DATASET:
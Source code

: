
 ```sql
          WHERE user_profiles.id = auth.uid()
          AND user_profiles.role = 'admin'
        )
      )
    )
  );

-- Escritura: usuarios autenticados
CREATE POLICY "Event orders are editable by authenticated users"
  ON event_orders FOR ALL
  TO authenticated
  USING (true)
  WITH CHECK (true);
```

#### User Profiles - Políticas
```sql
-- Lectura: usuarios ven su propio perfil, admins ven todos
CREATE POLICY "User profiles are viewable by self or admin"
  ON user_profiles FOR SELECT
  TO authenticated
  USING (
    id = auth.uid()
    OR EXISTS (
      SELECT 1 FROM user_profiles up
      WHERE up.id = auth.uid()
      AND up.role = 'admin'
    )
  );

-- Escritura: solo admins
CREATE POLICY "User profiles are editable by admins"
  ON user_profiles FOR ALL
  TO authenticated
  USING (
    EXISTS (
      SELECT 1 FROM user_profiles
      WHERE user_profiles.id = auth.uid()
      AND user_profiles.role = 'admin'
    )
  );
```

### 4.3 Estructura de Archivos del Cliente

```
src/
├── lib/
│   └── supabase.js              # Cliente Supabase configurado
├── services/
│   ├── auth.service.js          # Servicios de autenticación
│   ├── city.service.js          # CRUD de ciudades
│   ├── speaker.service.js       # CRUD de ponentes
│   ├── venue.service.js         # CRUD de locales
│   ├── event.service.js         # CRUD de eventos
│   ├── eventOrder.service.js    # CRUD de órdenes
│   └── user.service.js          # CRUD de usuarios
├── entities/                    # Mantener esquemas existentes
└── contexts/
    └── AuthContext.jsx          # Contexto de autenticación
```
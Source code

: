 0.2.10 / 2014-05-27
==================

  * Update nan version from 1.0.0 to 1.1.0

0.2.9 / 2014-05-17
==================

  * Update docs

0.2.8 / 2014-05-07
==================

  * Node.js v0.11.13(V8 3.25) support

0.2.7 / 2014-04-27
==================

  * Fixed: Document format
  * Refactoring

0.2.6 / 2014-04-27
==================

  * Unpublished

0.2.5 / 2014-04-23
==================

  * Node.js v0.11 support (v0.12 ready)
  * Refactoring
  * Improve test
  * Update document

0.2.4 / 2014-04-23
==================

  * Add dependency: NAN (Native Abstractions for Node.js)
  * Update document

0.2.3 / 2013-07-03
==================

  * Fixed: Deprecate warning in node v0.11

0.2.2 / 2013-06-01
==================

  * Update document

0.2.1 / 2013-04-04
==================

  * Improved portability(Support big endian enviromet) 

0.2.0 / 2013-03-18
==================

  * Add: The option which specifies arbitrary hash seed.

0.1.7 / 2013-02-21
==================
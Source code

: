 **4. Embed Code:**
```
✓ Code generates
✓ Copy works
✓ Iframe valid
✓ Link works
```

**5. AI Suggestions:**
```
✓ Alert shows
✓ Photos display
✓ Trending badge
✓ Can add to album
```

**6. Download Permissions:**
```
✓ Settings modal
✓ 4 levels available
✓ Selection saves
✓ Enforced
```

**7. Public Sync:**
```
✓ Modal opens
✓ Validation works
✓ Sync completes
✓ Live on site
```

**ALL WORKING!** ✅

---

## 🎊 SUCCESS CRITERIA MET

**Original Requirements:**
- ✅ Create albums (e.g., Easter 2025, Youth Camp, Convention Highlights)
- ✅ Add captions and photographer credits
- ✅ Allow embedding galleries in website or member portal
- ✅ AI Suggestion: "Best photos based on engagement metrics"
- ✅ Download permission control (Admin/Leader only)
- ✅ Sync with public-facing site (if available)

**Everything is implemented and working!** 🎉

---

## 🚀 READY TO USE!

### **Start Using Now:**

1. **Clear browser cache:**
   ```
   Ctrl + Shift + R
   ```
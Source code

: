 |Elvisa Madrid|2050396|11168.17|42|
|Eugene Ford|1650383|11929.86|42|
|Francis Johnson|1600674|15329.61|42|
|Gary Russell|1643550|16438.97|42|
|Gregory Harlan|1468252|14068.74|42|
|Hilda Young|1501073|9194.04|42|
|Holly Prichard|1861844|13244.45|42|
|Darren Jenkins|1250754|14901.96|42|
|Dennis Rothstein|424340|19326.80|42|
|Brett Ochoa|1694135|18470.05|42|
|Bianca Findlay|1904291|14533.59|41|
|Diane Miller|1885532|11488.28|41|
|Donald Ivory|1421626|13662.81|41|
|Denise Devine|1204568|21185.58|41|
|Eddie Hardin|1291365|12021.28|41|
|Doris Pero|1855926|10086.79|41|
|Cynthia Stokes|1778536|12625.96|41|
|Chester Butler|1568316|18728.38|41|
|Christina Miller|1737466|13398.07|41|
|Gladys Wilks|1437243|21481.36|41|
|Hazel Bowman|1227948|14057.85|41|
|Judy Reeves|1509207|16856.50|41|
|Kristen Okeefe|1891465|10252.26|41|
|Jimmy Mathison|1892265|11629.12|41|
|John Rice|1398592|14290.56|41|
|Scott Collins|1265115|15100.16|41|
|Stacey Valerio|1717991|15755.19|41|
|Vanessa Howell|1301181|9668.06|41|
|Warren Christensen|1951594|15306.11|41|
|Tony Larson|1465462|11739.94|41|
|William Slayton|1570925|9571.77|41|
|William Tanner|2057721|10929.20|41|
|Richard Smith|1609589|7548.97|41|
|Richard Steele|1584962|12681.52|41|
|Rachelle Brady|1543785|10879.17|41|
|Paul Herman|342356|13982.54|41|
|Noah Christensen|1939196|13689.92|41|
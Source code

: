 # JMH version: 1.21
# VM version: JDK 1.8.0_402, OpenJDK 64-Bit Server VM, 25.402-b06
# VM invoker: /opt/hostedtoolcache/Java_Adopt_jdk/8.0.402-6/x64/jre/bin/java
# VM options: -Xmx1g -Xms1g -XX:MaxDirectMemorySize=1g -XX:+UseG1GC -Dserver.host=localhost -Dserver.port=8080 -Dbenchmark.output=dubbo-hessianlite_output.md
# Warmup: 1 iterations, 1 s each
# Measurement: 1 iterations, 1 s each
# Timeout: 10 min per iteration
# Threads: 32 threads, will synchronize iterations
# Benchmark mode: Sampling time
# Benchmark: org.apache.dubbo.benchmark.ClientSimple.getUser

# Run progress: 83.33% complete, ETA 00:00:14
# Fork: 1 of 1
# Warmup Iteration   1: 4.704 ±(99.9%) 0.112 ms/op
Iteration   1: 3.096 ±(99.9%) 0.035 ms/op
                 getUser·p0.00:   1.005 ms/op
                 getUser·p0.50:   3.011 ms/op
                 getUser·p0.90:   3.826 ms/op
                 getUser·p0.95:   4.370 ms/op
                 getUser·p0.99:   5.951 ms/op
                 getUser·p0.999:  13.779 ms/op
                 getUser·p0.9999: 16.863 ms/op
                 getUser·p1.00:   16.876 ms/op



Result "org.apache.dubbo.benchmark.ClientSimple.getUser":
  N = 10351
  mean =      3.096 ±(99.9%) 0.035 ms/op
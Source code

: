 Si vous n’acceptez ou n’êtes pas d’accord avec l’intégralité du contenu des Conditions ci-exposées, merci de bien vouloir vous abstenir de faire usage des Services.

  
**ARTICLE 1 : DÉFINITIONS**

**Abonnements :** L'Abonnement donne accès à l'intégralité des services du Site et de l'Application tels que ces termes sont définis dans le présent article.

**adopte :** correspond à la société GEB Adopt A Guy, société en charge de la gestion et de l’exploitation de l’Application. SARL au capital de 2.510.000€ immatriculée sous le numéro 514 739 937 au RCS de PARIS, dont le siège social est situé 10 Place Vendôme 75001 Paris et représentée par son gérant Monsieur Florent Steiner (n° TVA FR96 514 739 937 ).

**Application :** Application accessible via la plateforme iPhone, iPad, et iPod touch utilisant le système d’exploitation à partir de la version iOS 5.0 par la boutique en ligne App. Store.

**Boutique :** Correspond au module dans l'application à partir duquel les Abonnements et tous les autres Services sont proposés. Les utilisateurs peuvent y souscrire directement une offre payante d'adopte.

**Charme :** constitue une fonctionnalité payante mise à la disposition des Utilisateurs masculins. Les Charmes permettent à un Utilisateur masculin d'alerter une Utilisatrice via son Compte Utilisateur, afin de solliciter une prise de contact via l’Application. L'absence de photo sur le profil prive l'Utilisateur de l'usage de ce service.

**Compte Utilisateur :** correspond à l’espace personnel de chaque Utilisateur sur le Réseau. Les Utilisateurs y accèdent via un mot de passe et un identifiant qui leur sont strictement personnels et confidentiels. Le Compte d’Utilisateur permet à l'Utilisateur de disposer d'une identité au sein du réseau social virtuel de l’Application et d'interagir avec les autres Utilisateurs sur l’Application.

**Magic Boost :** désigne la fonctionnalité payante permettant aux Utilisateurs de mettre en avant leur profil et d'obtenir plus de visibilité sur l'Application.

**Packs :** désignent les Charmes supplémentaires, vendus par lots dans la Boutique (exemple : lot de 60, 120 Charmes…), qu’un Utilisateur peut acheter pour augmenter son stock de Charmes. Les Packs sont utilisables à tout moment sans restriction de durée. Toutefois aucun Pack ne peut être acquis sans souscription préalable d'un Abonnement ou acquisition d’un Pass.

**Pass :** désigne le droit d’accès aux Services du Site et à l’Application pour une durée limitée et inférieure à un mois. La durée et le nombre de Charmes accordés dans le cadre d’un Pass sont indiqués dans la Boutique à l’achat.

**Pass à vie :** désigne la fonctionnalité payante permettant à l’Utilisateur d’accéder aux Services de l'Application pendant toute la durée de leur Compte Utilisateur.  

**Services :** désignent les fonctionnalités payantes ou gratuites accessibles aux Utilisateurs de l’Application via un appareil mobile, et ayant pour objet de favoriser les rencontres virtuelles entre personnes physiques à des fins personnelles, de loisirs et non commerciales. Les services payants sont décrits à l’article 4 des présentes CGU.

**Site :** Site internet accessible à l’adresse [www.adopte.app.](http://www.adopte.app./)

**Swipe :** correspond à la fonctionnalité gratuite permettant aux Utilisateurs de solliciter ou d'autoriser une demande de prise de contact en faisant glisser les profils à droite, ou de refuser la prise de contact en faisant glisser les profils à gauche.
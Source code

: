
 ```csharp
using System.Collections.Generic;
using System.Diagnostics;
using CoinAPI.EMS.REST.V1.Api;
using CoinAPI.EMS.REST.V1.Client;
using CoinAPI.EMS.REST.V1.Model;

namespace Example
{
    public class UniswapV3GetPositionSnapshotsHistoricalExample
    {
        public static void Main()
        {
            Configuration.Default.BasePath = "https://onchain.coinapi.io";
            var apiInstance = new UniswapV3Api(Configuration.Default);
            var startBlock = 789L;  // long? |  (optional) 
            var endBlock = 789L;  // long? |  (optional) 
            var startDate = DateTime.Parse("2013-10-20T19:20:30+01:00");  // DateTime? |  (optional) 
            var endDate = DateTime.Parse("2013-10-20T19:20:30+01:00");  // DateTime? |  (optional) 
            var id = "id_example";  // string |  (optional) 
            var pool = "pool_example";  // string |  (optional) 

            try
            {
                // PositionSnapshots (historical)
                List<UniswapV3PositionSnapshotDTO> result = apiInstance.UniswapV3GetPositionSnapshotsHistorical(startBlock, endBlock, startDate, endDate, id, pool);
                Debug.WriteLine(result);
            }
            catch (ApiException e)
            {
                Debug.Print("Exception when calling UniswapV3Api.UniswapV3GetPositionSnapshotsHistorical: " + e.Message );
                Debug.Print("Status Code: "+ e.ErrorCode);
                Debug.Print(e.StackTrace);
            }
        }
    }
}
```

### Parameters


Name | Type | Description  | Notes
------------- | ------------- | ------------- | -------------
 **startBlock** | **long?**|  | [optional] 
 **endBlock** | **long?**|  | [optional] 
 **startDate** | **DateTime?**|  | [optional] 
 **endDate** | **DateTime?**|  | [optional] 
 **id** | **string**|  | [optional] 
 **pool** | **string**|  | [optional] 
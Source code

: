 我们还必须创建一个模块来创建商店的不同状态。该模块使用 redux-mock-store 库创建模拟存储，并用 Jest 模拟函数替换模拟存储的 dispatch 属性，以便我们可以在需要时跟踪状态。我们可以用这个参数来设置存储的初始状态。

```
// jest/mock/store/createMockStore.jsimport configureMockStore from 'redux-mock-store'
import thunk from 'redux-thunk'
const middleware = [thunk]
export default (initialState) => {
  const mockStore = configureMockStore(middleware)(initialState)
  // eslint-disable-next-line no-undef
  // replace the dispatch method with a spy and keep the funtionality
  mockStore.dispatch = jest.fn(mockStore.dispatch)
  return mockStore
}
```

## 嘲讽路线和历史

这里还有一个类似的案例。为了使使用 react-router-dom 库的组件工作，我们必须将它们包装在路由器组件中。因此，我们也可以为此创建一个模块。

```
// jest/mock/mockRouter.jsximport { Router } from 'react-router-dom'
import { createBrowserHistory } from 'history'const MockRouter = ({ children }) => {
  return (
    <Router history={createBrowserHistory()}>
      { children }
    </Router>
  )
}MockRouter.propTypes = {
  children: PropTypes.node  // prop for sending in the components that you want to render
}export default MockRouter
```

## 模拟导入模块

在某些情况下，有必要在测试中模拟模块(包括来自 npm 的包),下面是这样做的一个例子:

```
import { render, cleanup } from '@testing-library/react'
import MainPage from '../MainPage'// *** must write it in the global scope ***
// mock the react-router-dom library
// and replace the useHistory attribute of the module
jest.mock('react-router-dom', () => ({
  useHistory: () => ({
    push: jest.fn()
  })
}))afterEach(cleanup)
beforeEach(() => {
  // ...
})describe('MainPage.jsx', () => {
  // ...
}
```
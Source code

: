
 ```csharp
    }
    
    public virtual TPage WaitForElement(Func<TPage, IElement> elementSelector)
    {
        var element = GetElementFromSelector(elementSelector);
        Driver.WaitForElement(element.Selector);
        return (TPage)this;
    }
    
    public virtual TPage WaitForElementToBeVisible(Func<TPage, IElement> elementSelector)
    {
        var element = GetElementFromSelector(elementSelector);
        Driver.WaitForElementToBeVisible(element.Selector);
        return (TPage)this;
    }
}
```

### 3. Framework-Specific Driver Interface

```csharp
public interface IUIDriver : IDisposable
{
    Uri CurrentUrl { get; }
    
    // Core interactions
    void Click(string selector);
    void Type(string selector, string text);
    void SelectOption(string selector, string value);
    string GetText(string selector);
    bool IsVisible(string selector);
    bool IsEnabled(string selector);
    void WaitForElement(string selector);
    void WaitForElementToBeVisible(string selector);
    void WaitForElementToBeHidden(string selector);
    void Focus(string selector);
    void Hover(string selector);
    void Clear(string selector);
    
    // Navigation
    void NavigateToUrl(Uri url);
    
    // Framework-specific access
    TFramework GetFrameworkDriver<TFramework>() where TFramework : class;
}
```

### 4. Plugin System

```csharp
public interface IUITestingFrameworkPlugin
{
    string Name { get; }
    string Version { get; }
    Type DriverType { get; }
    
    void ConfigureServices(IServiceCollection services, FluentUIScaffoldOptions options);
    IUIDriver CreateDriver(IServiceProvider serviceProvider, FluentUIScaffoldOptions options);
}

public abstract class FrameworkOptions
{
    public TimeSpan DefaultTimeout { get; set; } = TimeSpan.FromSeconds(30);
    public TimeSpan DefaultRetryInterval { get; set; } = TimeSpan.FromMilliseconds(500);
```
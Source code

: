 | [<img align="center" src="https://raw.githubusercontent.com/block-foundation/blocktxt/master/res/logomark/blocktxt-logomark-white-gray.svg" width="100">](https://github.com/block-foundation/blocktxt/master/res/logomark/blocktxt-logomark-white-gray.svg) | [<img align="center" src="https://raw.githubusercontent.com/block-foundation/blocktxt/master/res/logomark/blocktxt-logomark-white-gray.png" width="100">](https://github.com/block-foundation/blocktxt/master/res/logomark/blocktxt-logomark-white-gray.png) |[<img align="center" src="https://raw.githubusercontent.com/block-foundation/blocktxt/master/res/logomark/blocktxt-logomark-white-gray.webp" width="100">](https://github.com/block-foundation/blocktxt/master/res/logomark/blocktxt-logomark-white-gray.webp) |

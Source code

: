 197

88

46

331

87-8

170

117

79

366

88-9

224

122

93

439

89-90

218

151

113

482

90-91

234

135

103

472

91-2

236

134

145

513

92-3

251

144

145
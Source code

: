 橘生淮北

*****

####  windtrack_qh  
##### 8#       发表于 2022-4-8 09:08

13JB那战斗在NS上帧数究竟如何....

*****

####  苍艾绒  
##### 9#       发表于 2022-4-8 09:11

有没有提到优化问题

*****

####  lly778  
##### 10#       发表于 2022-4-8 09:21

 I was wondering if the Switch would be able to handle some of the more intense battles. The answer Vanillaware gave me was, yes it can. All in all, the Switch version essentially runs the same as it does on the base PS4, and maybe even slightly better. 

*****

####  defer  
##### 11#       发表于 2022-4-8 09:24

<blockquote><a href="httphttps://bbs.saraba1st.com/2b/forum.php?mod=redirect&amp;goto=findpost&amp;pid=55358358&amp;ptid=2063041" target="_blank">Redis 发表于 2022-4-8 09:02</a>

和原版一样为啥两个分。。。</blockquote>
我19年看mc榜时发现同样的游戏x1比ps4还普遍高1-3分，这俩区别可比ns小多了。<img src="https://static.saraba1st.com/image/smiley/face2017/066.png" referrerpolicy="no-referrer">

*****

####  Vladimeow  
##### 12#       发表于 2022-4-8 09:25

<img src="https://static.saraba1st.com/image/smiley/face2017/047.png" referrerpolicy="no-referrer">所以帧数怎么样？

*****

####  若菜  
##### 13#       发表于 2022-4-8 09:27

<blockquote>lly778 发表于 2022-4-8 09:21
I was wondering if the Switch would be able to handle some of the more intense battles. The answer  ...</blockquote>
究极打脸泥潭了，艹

REQUIREMENT:
What lines in the material above hold the word "replace"? Pull them out.

ANSWER SECTION:
  // replace the dispatch method with a spy and keep the funtionality
// and replace the useHistory attribute of the module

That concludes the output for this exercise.